- **The problem**
Search the data for the word "Transitions" and copy every line where it occurs.

- **Supplied records**
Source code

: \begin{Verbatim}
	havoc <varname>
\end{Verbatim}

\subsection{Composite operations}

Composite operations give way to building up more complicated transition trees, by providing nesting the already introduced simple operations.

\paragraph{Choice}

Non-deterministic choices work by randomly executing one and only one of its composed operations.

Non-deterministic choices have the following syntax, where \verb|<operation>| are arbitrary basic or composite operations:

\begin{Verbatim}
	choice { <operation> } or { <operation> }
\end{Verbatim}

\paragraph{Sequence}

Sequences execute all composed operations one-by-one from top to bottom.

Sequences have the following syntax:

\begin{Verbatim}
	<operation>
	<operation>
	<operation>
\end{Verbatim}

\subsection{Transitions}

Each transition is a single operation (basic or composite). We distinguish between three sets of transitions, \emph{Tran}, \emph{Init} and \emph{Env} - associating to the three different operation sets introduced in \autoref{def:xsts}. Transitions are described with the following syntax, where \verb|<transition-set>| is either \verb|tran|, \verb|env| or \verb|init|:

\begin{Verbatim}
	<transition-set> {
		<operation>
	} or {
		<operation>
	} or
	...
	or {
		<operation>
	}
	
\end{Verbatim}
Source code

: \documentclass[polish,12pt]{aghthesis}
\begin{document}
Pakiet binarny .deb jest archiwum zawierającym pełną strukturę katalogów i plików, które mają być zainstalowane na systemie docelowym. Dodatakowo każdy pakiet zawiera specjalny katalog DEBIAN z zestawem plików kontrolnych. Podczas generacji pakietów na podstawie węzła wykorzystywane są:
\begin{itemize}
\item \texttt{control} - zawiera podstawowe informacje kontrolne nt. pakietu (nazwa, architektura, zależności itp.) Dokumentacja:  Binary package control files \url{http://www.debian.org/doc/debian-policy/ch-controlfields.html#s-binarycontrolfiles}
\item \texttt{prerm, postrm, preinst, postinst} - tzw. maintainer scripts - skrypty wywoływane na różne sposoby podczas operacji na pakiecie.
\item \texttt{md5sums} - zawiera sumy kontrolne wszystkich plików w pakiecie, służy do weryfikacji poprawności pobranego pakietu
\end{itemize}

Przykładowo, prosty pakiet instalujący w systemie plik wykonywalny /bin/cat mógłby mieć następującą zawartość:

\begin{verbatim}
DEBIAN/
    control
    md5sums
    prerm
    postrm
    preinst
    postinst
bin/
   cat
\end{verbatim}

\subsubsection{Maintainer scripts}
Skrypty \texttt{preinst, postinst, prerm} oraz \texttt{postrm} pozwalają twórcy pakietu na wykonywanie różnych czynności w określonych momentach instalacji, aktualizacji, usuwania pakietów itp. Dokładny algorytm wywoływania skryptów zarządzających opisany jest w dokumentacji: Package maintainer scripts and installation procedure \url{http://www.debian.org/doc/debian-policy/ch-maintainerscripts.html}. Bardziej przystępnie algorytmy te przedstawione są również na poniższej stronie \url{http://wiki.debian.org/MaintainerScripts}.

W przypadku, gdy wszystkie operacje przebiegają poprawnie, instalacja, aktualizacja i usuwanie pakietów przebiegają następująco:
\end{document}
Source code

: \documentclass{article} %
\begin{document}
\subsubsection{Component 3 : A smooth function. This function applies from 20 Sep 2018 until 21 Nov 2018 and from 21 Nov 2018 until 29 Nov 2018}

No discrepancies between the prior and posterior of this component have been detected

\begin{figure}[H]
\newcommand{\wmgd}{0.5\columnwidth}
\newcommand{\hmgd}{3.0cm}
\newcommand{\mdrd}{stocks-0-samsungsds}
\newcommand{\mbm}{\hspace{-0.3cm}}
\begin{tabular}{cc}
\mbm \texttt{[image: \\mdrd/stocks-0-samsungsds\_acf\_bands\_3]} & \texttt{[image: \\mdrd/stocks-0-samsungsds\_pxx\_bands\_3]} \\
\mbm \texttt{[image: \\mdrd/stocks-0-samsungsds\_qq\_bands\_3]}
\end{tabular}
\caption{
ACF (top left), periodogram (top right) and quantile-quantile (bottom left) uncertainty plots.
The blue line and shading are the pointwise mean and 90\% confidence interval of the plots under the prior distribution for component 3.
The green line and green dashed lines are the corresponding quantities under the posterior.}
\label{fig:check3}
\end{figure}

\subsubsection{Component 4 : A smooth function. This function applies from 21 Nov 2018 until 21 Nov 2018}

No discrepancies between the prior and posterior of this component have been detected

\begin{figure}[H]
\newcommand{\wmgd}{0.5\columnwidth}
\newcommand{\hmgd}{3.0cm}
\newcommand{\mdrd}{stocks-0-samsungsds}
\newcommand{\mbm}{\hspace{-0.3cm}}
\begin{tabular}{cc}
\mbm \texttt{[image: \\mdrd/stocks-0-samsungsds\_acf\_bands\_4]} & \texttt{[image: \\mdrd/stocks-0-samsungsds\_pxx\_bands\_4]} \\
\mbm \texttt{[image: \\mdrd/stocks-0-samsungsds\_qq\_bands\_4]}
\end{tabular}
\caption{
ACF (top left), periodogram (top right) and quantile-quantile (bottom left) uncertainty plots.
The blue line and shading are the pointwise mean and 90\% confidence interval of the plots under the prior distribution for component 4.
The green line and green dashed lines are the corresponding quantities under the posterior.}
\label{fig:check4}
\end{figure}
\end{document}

- **Answer for this exercise**
\subsection{Transitions}
Each transition is a single operation (basic or composite). We distinguish between three sets of transitions, \emph{Tran}, \emph{Init} and \emph{Env} - associating to the three different operation sets introduced in \autoref{def:xsts}. Transitions are described with the following syntax, where \verb|<transition-set>| is either \verb|tran|, \verb|env| or \verb|init|:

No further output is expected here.